被害事例に学ぶ、高齢者のためのデジタルリテラシー

“もしも”のときに備えておこう!

ネット詐欺の被害に遭ってしまったときにやること、やってはいけないこと

 最近、筆者が所属するNPO法人デジタルリテラシー向上機構(DLIS)への問い合わせが急激に増えてきました。とはいえ、そのほとんどが被害に遭った後というケースです。

 ネット詐欺を含むサイバー犯罪は、お金を渡してしまった後に被害回復することがとても難しいという特徴があります。犯罪者は匿名性の高い手法を活用していることが多く、警察でも簡単に追跡できないのです。

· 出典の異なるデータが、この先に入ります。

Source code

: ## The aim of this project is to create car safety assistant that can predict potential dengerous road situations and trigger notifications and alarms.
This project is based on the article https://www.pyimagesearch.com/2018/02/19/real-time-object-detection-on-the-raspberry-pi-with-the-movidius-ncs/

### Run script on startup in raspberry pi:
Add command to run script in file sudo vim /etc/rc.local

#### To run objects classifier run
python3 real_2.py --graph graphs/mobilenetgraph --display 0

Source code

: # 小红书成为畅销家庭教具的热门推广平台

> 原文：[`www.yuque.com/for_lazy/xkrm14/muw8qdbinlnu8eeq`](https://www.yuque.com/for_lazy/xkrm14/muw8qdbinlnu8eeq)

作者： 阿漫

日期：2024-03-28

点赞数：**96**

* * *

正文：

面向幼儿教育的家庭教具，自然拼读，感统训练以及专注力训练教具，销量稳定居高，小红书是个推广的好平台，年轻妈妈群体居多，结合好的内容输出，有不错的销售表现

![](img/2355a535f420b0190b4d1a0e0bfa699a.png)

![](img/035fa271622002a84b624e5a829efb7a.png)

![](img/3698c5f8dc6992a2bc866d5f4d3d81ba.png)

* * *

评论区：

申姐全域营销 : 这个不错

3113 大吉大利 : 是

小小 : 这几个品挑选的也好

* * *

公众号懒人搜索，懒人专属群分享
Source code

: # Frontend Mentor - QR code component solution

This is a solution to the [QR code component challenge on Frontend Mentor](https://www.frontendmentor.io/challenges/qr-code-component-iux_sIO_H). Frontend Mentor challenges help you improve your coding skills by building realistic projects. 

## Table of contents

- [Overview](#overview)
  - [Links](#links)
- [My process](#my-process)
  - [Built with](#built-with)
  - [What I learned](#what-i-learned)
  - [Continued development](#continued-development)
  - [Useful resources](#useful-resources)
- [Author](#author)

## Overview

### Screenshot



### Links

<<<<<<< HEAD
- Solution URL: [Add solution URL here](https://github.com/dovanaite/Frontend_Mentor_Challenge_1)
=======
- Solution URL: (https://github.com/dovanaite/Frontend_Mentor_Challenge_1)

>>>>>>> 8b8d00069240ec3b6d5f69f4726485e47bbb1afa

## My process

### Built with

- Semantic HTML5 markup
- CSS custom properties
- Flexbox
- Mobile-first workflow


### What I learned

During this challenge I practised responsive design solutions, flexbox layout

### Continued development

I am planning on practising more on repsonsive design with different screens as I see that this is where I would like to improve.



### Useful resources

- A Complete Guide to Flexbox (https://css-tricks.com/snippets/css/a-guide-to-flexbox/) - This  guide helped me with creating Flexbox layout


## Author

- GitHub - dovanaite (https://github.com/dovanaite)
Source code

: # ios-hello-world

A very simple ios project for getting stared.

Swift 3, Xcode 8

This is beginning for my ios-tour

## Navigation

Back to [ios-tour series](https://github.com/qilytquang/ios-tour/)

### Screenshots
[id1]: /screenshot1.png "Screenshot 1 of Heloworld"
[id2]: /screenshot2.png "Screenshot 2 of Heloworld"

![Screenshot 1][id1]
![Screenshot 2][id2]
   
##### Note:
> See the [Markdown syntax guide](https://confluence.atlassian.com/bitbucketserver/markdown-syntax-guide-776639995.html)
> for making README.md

 そのため、デジタルリテラシーを身に付けることが重要です。ネット詐欺に出会っても、例えば「宝くじに当たりました」というメールが届いたり、見知らぬ美男美女からSNSで口説かれたとしても詐欺であることに気付けば無視できます。

 警視庁が公開している「インターネット利用詐欺」ページで被害防止策が紹介されているのですが、「インターネット上の取引は、『自己責任』であることを忘れないようにしましょう」と書かれています。自分で自分の身を守る必要があるのです。

 とはいえ、被害に遭ってしまったら、対処するしかありません。

 まず、最も重要なのは証拠を削除しないことです。メールやSNSでやり取りしたメッセージ、アクセスしたウェブサイト、振り込み履歴など、全ての情報が必要になります。犯人が証拠を消してしまう可能性があるので、ダウンロードできるものはダウンロードし、できないものは画面キャプチャーを撮りましょう。証拠の取り方については、過去記事「慌てて消すのは逆効果! ネット詐欺に遭ったときの証拠保全」で紹介しているので、参照してください。

SNSなどでやり取りした証拠を残しておきましょう。他のスマートフォンで写真を撮る方法もOKです

 国民生活センターに相談しても良いでしょう。消費者ホットラインの電話番号は「188(いやや!)」です。その際、相談内容を具体的に伝えるようにしてください。日々、DLISの元に届くメールも、「詐欺に遭いました、どうしたらいいでしょうか」の1文だけで、何がなんだか分からない、ということも多いのです。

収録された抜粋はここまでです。